Dutch East India company was in the spice trade for over a century, when they imported spices from Asian countries it colonised like Indonesia. They in fact monopolised salt herring exports that strengthened their place as a seafaring power. During their Golden Age in 17th Century wide varieties of vegetables, meat, poultry and salted, smoked or fresh fish and eggs were used for cooking. The meal started with green salads and cold or warm cooked vegetables with dressing, vegetable dishes with butter, herbs or edible flowers and continued with numerous fish- and meat dishes.
Exotic ingredients such as dates, rice, cinnamon, ginger and saffron were used used, thanks to Dutch East India Company’s exhaustive imports from Asian countries. In the 18th Century, potato became a staple food and it continues even today.
As their legacy waned and Dutch got past their Golden Age, their food culture became frugal. For one, the economy was bad and not many could afford the elaborate meals. So they got by with rye bread, potatoes and stew with vegetables and little meat.
By 20th Century Dutch food continued to remain frugal and have come to be consisted of bread, cheese, maybe some vegetables and little meat and potatoes.
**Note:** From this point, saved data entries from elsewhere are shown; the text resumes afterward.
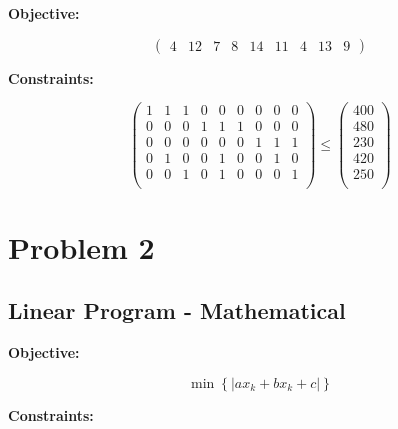 \documentclass[12pt,letterpaper]{article}
\begin{document}
\textbf{Objective:}

\[ \left( \begin{array}{ccccccccc}
4 & 12 & 7 & 8 & 14 & 11 & 4 & 13 & 9 \end{array} \right)\]

\textbf{Constraints:}

\[ \left( \begin{array}{ccccccccc}
1 & 1 & 1 & 0 & 0 & 0 & 0 & 0 & 0 \\
0 & 0 & 0 & 1 & 1 & 1 & 0 & 0 & 0 \\
0 & 0 & 0 & 0 & 0 & 0 & 1 & 1 & 1 \\
0 & 1 & 0 & 0 & 1 & 0 & 0 & 1 & 0 \\
0 & 0 & 1 & 0 & 1 & 0 & 0 & 0 & 1 \\
\end{array} \right)
\leq
 \left( \begin{array}{c}
400 \\
480 \\
230 \\
420 \\
250 \\
\end{array} \right) \]

\section*{Problem 2}

\subsection*{Linear Program - Mathematical}

\textbf{Objective:}


$$
\min \left \{ |ax_k+bx_k + c| \right \}
$$

\textbf{Constraints:}
\end{document}
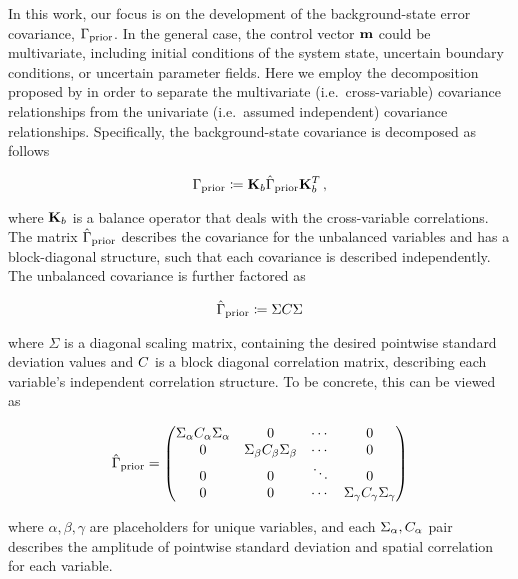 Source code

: In this work, our focus is on the development of the background-state error
covariance, $\Gamma_{\text{prior}}$.
In the general case, the control vector $\mathbf{m}$ could be multivariate,
including initial conditions of the system state, uncertain boundary
conditions, or uncertain parameter fields.
Here we employ the decomposition proposed by
\citet{derber_reformulation_1999}
in order to separate the multivariate (i.e.\ cross-variable)
covariance relationships from the univariate (i.e.\ assumed
independent) covariance relationships.
Specifically, the background-state covariance is decomposed as follows
\begin{linenomath*}\begin{equation*}
    \Gamma_{\text{prior}} \coloneqq \mathbf{K}_{b}\hat{\Gamma}_\text{prior}\mathbf{K}_{b}^T \,
    ,
\end{equation*}\end{linenomath*}
where $\mathbf{K}_{b}$ is a balance operator that deals with the
cross-variable correlations.
The matrix $\hat{\Gamma}_\text{prior}$ describes the covariance for the unbalanced
variables and has a block-diagonal structure, such that each
covariance is described independently.
The unbalanced covariance is further factored as
\begin{linenomath*}\begin{equation*}
    \hat{\Gamma}_\text{prior} \coloneqq \Sigma C \Sigma
\end{equation*}\end{linenomath*}
where $\Sigma$ is a diagonal scaling matrix, containing the desired pointwise
standard deviation values and $C$ is a block diagonal correlation matrix,
describing each variable's independent correlation structure.
To be concrete, this can be viewed as
\begin{linenomath*}\begin{equation*}
    \hat{\Gamma}_\text{prior} =
    \begin{pmatrix}
        \Sigma_\alpha C_\alpha\Sigma_\alpha & 0 & \cdots & 0 \\
        0 & \Sigma_\beta C_\beta\Sigma_\beta & \cdots & 0 \\
        0 & 0 & \ddots & 0  \\
        0 & 0 & \cdots & \Sigma_\gamma C_\gamma\Sigma_\gamma \\
    \end{pmatrix}
\end{equation*}\end{linenomath*}
where $\alpha, \beta, \gamma$ are placeholders for unique variables, and each
$\Sigma_\alpha, C_\alpha$ pair describes the amplitude of pointwise standard deviation
and spatial correlation for each variable.



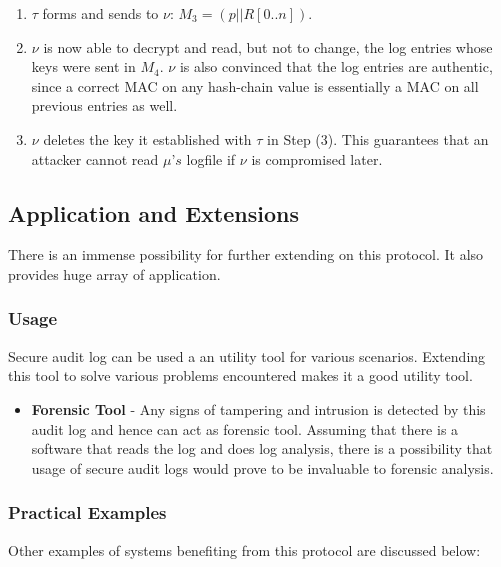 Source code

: \documentclass[12pt, letter]{article}
\begin{document}
\begin{enumerate}
    \item $\tau$ forms and sends to $\nu$: $M_3 = (p|| R[0..n])$.
    
    \item $\nu$ is now able to decrypt and read, but not to change, the log entries whose keys were sent in $M_4$. $\nu$ is also convinced that the log entries are authentic, since a correct MAC on any hash-chain value is essentially a MAC on all previous entries as well.
    
    \item $\nu$ deletes the key it established with $\tau$ in Step (3). This guarantees that an attacker cannot read $\mu’s$ logfile if $\nu$ is compromised later. 

\end{enumerate}



\subsection{Application and Extensions}
\label{sec:application}

There is an immense possibility for further extending on this protocol. It also provides huge array of application.

\subsubsection{Usage}

Secure audit log can be used a an utility tool for various scenarios. Extending this tool to solve various problems encountered makes it a good utility tool.

\begin{itemize}
    \item \textbf{Forensic Tool} - Any signs of tampering and intrusion is detected by this audit log and hence can act as forensic tool. Assuming that there is a software that reads the log and does log analysis, there is a possibility that usage of secure audit logs would prove to be invaluable to forensic analysis.
\end{itemize}

\subsubsection{Practical Examples}

Other examples of systems benefiting from this protocol are discussed below:\\
\end{document}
It is also at this time that the Indonesian dishes became popular as people from former Dutch colonies and of Eurasian descent, especially from Indonesia came to Netherlands after their Independence from the Dutch colonial rule in 1949.
In the book The Art of Dutch Cooking, Countess van Limburg Stirum states that ‘there exist countless Indonesian dishes, some of which take hours to prepare; but a few easy ones have become so popular that they can be regarded as ‘national dishes’’. That is how prominent Indonesian cuisine came to become popular in Netherlands.
When I was in Amsterdam, looking to experiment with new cuisine, with five other women we decided on Indonesian. It was not because we knew about the culture but rather because it was such a common sight in the city. These restaurants usually had a huge queue that made it difficult to grab a seat for six women. Also Indonesian-Chinese restaurants are not that uncommon either. Now that I think about it, I can connect the dots.
One of the most popular Indonesian dish is rijsttafel translated to Rice table. It is an elaborate meal consisting of several small dishes, mostly a Dutch-Indonesian fusion. While it is popular in the Netherlands, Rijsttafel is apparently now rare in Indonesia.
But Netherlands has its own cuisine too, however less popular they might be. They are stamppot, hutspot or zuurkool (all of them are made with mashed potatoes and vegetables) that are eaten with large sausages.
If given a chance I think I would prefer the colourful Indonesian cuisine to the frugal Dutch any day. Though I would not mind trying the vegetarian version of stamppot!